* _Exercise_: Begin at the line containing "5. Abra o seu" in the entries below and end at the line containing "- [@Marlene-Martinez](https://github.com/Marlene-Martinez)"; transcribe that range exactly and nothing outside it.

(Data for analysis begins)

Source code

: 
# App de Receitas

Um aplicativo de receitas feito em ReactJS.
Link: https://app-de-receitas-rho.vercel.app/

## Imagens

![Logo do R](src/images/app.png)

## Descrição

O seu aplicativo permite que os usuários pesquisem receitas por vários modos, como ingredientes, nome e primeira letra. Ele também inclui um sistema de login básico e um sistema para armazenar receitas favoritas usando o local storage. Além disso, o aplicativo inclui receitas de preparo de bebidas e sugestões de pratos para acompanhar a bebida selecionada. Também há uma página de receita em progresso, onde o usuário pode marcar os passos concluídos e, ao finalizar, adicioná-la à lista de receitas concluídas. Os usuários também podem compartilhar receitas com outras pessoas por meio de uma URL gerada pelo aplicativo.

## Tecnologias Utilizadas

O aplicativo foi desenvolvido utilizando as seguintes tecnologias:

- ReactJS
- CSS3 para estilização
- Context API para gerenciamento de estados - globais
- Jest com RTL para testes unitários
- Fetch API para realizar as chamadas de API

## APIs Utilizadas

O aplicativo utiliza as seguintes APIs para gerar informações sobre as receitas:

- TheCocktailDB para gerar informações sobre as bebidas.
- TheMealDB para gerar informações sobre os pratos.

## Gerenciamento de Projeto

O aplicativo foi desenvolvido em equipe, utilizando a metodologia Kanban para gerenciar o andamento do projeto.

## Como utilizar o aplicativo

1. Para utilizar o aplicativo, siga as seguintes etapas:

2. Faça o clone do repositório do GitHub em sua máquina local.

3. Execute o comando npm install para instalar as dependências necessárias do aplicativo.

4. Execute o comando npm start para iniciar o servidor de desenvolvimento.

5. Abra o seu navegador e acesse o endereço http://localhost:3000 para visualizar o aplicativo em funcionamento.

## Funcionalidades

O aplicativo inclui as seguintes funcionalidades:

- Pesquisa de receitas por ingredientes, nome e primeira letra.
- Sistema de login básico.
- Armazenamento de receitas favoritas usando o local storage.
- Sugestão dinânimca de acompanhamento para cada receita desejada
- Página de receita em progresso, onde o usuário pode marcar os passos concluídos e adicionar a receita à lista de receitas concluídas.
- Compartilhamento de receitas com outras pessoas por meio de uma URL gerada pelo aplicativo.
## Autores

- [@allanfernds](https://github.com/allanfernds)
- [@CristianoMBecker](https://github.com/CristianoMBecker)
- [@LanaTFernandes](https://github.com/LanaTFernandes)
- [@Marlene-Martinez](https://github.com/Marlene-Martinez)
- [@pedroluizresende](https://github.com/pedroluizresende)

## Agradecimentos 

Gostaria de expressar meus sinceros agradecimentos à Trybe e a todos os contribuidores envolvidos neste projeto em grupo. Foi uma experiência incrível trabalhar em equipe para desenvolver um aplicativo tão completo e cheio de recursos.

(Data for analysis ends)

* _Task answer_:
5. Abra o seu navegador e acesse o endereço http://localhost:3000 para visualizar o aplicativo em funcionamento.

## Funcionalidades

O aplicativo inclui as seguintes funcionalidades:

- Pesquisa de receitas por ingredientes, nome e primeira letra.
- Sistema de login básico.
- Armazenamento de receitas favoritas usando o local storage.
- Sugestão dinânimca de acompanhamento para cada receita desejada
- Página de receita em progresso, onde o usuário pode marcar os passos concluídos e adicionar a receita à lista de receitas concluídas.
- Compartilhamento de receitas com outras pessoas por meio de uma URL gerada pelo aplicativo.
## Autores

- [@allanfernds](https://github.com/allanfernds)
- [@CristianoMBecker](https://github.com/CristianoMBecker)
- [@LanaTFernandes](https://github.com/LanaTFernandes)
- [@Marlene-Martinez](https://github.com/Marlene-Martinez)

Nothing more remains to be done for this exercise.